- What is expected -
Note each line of the entries that includes "given". Then copy those lines.

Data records
★ ★ ★

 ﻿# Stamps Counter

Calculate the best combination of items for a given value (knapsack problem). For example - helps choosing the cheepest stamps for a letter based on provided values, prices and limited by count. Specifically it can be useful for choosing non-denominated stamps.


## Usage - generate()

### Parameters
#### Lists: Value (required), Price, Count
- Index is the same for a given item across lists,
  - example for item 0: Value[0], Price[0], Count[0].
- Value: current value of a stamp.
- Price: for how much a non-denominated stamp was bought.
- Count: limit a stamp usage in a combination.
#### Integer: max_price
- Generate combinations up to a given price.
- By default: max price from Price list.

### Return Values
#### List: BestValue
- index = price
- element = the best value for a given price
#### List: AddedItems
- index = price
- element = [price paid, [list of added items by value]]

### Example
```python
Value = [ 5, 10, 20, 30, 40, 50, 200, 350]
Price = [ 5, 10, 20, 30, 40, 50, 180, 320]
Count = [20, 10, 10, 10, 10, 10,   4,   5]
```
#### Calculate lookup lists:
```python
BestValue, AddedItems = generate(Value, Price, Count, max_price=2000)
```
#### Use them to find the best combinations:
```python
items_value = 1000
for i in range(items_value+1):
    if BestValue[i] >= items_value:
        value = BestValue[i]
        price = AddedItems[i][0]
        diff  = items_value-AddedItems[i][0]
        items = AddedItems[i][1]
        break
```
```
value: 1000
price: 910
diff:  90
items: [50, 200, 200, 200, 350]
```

★ ★ ★

- Exercise answer -
Calculate the best combination of items for a given value (knapsack problem). For example - helps choosing the cheepest stamps for a letter based on provided values, prices and limited by count. Specifically it can be useful for choosing non-denominated stamps.
- Index is the same for a given item across lists,
- Generate combinations up to a given price.
- element = the best value for a given price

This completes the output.